FDA Warnings About HPP Risks Still Insufficient, Critics Say

Posted On July 26th, 2021 By BluShark Digital

The U.S. Food and Drug Administration (FDA) updated the label for the iron replacement medication, Injectafer, in February 2020 to include new information about severe hypophosphatemia (HPP) risks. Unfortunately, their warnings are still lacking and continue to provide misleading information. Among other things, the label fails to fully describe serious and potentially life-threatening side effects experienced after taking Injectafer.

What is Injectafer?

Injectafer was first introduced in the U.S. in 2013, as a prescription iron replacement medication administered directly into a vein via injection or infusion by or under the supervision of a healthcare provider. The medication is given to adult patients with non-dialysis dependent chronic kidney disease whose conditions have not improved with oral iron treatments or could not tolerate the side effects related to these medications.

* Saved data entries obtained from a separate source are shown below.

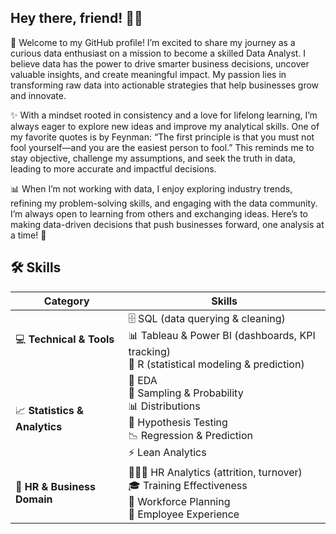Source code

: ## Hey there, friend! 👋✨
🌟 Welcome to my GitHub profile! I’m excited to share my journey as a curious data enthusiast on a mission to become a skilled Data Analyst. I believe data has the power to drive smarter business decisions, uncover valuable insights, and create meaningful impact. My passion lies in transforming raw data into actionable strategies that help businesses grow and innovate.

✨ With a mindset rooted in consistency and a love for lifelong learning, I’m always eager to explore new ideas and improve my analytical skills. One of my favorite quotes is by Feynman: “The first principle is that you must not fool yourself—and you are the easiest person to fool.” This reminds me to stay objective, challenge my assumptions, and seek the truth in data, leading to more accurate and impactful decisions.

📊 When I’m not working with data, I enjoy exploring industry trends, refining my problem-solving skills, and engaging with the data community. I’m always open to learning from others and exchanging ideas. Here’s to making data-driven decisions that push businesses forward, one analysis at a time! 🚀

## 🛠️ Skills  

| Category | Skills |
|----------|--------|
| 💻 **Technical & Tools** | 🗄️ SQL (data querying & cleaning) <br> 📊 Tableau & Power BI (dashboards, KPI tracking) <br> 📐 R (statistical modeling & prediction) |
| 📈 **Statistics & Analytics** | 🔎 EDA <br> 🎲 Sampling & Probability <br> 📊 Distributions <br> 🧪 Hypothesis Testing <br> 📉 Regression & Prediction <br> ⚡ Lean Analytics |
| 👥 **HR & Business Domain** | 🧑‍🤝‍🧑 HR Analytics (attrition, turnover) <br> 🎓 Training Effectiveness <br> 🏢 Workforce Planning <br> 🌱 Employee Experience |
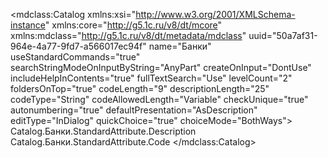 <?xml version="1.0" encoding="UTF-8"?>
<mdclass:Catalog xmlns:xsi="http://www.w3.org/2001/XMLSchema-instance" xmlns:core="http://g5.1c.ru/v8/dt/mcore" xmlns:mdclass="http://g5.1c.ru/v8/dt/metadata/mdclass" uuid="50a7af31-964e-4a77-9fd7-a566017ec94f" name="Банки" useStandardCommands="true" searchStringModeOnInputByString="AnyPart" createOnInput="DontUse" includeHelpInContents="true" fullTextSearch="Use" levelCount="2" foldersOnTop="true" codeLength="9" descriptionLength="25" codeType="String" codeAllowedLength="Variable" checkUnique="true" autonumbering="true" defaultPresentation="AsDescription" editType="InDialog" quickChoice="true" choiceMode="BothWays">
    <inputByString>Catalog.Банки.StandardAttribute.Description</inputByString>
    <inputByString>Catalog.Банки.StandardAttribute.Code</inputByString>
  <synonym key="ru" value="Банки"/>
  <standardAttributes name="PredefinedDataName" fullTextSearch="Use">
    <fillValue xsi:type="core:NullValue"/>
    <minValue xsi:type="core:NullValue"/>
    <maxValue xsi:type="core:NullValue"/>
  </standardAttributes>
  <standardAttributes name="Predefined" fullTextSearch="Use">
    <fillValue xsi:type="core:NullValue"/>
    <minValue xsi:type="core:NullValue"/>
    <maxValue xsi:type="core:NullValue"/>
  </standardAttributes>
  <standardAttributes name="Ref" fullTextSearch="Use">
    <fillValue xsi:type="core:NullValue"/>
    <minValue xsi:type="core:NullValue"/>
    <maxValue xsi:type="core:NullValue"/>
  </standardAttributes>
  <standardAttributes name="DeletionMark" fullTextSearch="Use">
    <fillValue xsi:type="core:NullValue"/>
    <minValue xsi:type="core:NullValue"/>
    <maxValue xsi:type="core:NullValue"/>
  </standardAttributes>
  <standardAttributes name="IsFolder" fullTextSearch="Use">
    <fillValue xsi:type="core:NullValue"/>
    <minValue xsi:type="core:NullValue"/>
    <maxValue xsi:type="core:NullValue"/>
  </standardAttributes>
  <standardAttributes name="Owner" fillFromFillingValue="true" fillChecking="ShowError" fullTextSearch="Use">
    <fillValue xsi:type="core:NullValue"/>
    <minValue xsi:type="core:NullValue"/>
    <maxValue xsi:type="core:NullValue"/>
  </standardAttributes>
  <standardAttributes name="Parent" fillFromFillingValue="true" fullTextSearch="Use">
    <fillValue xsi:type="core:NullValue"/>
    <minValue xsi:type="core:NullValue"/>
    <maxValue xsi:type="core:NullValue"/>
  </standardAttributes>
  <standardAttributes name="Description" fillChecking="ShowError" fullTextSearch="Use">
    <fillValue xsi:type="core:NullValue"/>
    <minValue xsi:type="core:NullValue"/>
    <maxValue xsi:type="core:NullValue"/>
  </standardAttributes>
  <standardAttributes name="Code" fullTextSearch="Use">
    <fillValue xsi:type="core:NullValue"/>
    <minValue xsi:type="core:NullValue"/>
    <maxValue xsi:type="core:NullValue"/>
  </standardAttributes>
  <help>
    <pages lang="ru"/>
  </help>
  <objectPresentation key="ru" value="Банк"/>
  <listPresentation key="ru" value="Банки"/>
  <explanation key="ru" value="Классификатор банков РФ"/>
  <producedTypes>
    <objectType typeId="db3aa0f9-ca0a-4dce-ba05-49ac8ee4f3d0" valueTypeId="c5d9a71f-98b1-4f25-9d72-84f72ebcdee3"/>
    <refType typeId="7b8d2465-c415-4a28-a916-667148b3be9c" valueTypeId="386e3182-9195-4173-beb4-8bc91ad7826e"/>
    <selectionType typeId="59aba927-0dd1-4085-a1ae-8db594c614ae" valueTypeId="482f17c6-b6f1-4a73-8ac3-1d88675eb526"/>
    <listType typeId="4b3ed34d-f108-4371-beb2-f41539bb588c" valueTypeId="c446467d-0a25-42c4-8717-4a681d5b33d2"/>
    <managerType typeId="d0c2c66a-80ab-487f-8031-d80967c702d6" valueTypeId="89f70fa6-f4e1-4e5a-833b-4666c4fa515c"/>
  </producedTypes>
</mdclass:Catalog>
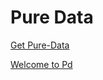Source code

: # Pure Data

<a class="green" href="http://puredata.info/downloads">Get Pure-Data</a>

[Welcome to Pd](./welcome/index.html)
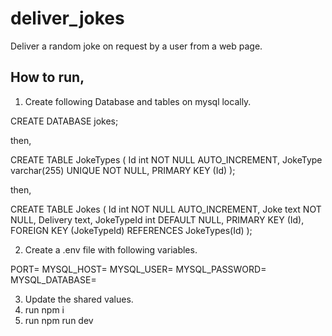 # deliver_jokes

Deliver a random joke on request by a user from a web page.

## How to run,

1. Create following Database and tables on mysql locally.

CREATE DATABASE jokes;

then,

CREATE TABLE JokeTypes (
Id int NOT NULL AUTO_INCREMENT,
JokeType varchar(255) UNIQUE NOT NULL,
PRIMARY KEY (Id)
);

then,

CREATE TABLE Jokes (
Id int NOT NULL AUTO_INCREMENT,
Joke text NOT NULL,
Delivery text,
JokeTypeId int DEFAULT NULL,
PRIMARY KEY (Id),
FOREIGN KEY (JokeTypeId) REFERENCES JokeTypes(Id)
);

2. Create a .env file with following variables.

PORT=
MYSQL_HOST=
MYSQL_USER=
MYSQL_PASSWORD=
MYSQL_DATABASE=

3. Update the shared values.
4. run npm i
5. run npm run dev
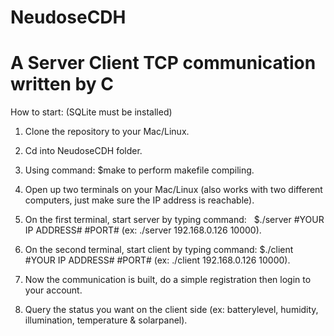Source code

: # NeudoseCDH

# A Server Client TCP communication written by C

How to start: (SQLite must be installed)

1. Clone the repository to your Mac/Linux.

2. Cd into NeudoseCDH folder.

3. Using command:   $make     to perform makefile compiling.

4. Open up two terminals on your Mac/Linux (also works with two different computers, just make sure the IP address is reachable).

5. On the first terminal, start server by typing command:     $./server #YOUR IP ADDRESS# #PORT# (ex:  ./server 192.168.0.126 10000).

6. On the second terminal, start client by typing command:    $./client #YOUR IP ADDRESS# #PORT# (ex:  ./client 192.168.0.126 10000).

6. Now the communication is built, do a simple registration then login to your account.

7. Query the status you want on the client side (ex: batterylevel, humidity, illumination, temperature & solarpanel).
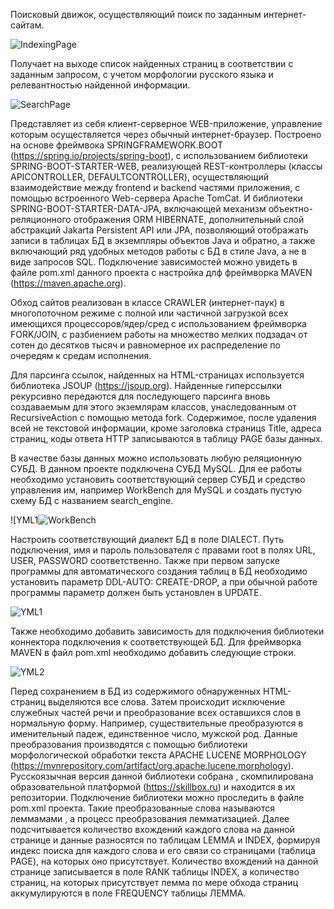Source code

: 
Поисковый движок, осуществляющий поиск по заданным интернет-сайтам.

![IndexingPage](https://user-images.githubusercontent.com/122222024/211211135-960bca9b-03ac-4314-ad99-938928d5e19e.png)

Получает на выходе список найденных страниц в соответствии с заданным запросом, с учетом морфологии русского языка и релевантностью найденной информации.

![SearchPage](https://user-images.githubusercontent.com/122222024/211304586-e95688f0-702b-449c-8837-8aeeffa2bd8a.png)

Представляет из себя клиент-серверное WEB-приложение, управление которым осуществляется через обычный интернет-браузер.
Построено на основе фреймвока SPRINGFRAMEWORK.BOOT (https://spring.io/projects/spring-boot), с использованием библиотеки SPRING-BOOT-STARTER-WEB, реализующей REST-контроллеры (классы APICONTROLLER, DEFAULTCONTROLLER), осуществляющий взаимодействие между frontend и backend частями приложения, с помощью встроенного Web-сервера Apache TomCat. И библиотеки SPRING-BOOT-STARTER-DATA-JPA, включающей механизм объектно-реляционного отображения ORM HIBERNATE, дополнительный слой абстракций Jakarta Persistent API или JPA, позволяющий отображать записи в таблицах БД в экземпляры объектов Java и обратно, а также включающий ряд удобных методов работы с БД в стиле Java, а не в виде запросов SQL. Подключение зависимостей можно увидеть в файле pom.xml данного проекта с настройка длф фреймворка MAVEN (https://maven.apache.org).

Обход сайтов реализован в классе CRAWLER (интернет-паук) в многопоточном режиме c полной или частичной загрузкой всех имеющихся процессоров/ядер/сред с использованием фреймворка FORK/JOIN, с разбиением работы на множество мелких подзадач от сотен до десятков тысяч и равномерное их распределение по очередям к средам исполнения. 

Для парсинга ссылок, найденных на HTML-страницах используется библиотека JSOUP (https://jsoup.org). Найденные гиперссылки рекурсивно передаются для последующего парсинга вновь создаваемым для этого экземлярам классов, унаследованным от RecursiveAction с помощью метода fork. Содержимое, после удаления всей не текстовой информации, кроме заголовка страницs Title, адреса страниц, коды ответа HTTP записываются в таблицу PAGE базы данных. 

В качестве базы данных можно использовать любую реляционную СУБД. В данном проекте подключена СУБД MySQL.  Для ее работы необходимо установить соответствующий сервер СУБД и средство управления им, например WorkBench для MySQL и создать пустую схему БД с названием search_engine.

![YML1![WorkBench](https://user-images.githubusercontent.com/122222024/211324980-f9eb4918-3d29-4b72-811b-2705bb246778.png)

Настроить соответствующий диалект БД в поле DIALECT. Путь подключения, имя и пароль пользователя с правами root в полях URL, USER, PASSWORD соответственно. Также при первом запуске программы для автоматического создания таблиц в БД необходимо установить параметр     DDL-AUTO: CREATE-DROP, а при обычной работе программы параметр должен быть установлен в UPDATE. 

![YML1](https://user-images.githubusercontent.com/122222024/211325389-515dd0d3-d428-45c0-bc0d-d4dce80cdfbf.png)

Также необходимо добавить зависимость для подключения библиотеки коннектора подключения к соответствующей БД. Для фреймворка MAVEN в файл pom.xml необходимо добавить следующие строки.

![YML2](https://user-images.githubusercontent.com/122222024/211324548-ef09316c-2c1d-4918-9a4f-77805a6541cf.png)

Перед сохранением в БД из содержимого обнаруженных HTML-страниц выделяются все слова. Затем происходит исключение служебных частей речи и преобразование всех оставшихся слов в нормальную форму. Например, существительные преобразуются в именительный падеж, единственное число, мужской род. Данные преобразования производятся с помощью библиотеки морфологической обработки текста APACHE LUCENE MORPHOLOGY (https://mvnrepository.com/artifact/org.apache.lucene.morphology). Русскоязычная версия данной библиотеки собрана , скомпилирована образовательной платформой (https://skillbox.ru) и находится в их репозитории. Подключение  библиотеки можно проследить в файле pom.xml проекта. Такие преобразованные слова называются леммамами , а процесс преобразования лемматизацией. Далее подсчитывается количество вхождений каждого слова на данной странице и данные разносятся по таблицам LEMMA и INDEX, формируя индекс поиска для каждого слова и его связи со страницами (таблица PAGE), на которых оно присутствует. Количество вхождений на данной странице записывается в поле RANK таблицы INDEX, а количество страниц, на которых присутствует лемма по мере обхода страниц аккумулируются  в поле FREQUENCY таблицы ЛЕММА.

Once injected into the body, Injectafer is designed to gradually release iron, potentially decreasing side effects and providing patients with more iron after just two treatments. Research has found that less than 10 percent of oral iron is actually absorbed into the digestive system, even in healthy patients. However, Injectafer is by no means side effect free.

New Label Issues

In 2018, an updated FDA label was issued. This label removed previous language suggesting that HPP side effects were occasional or minor. New warnings were also added to the Patient Information Sheet, acknowledging low levels of phosphorous in the blood to be a common side effect of Injectafer.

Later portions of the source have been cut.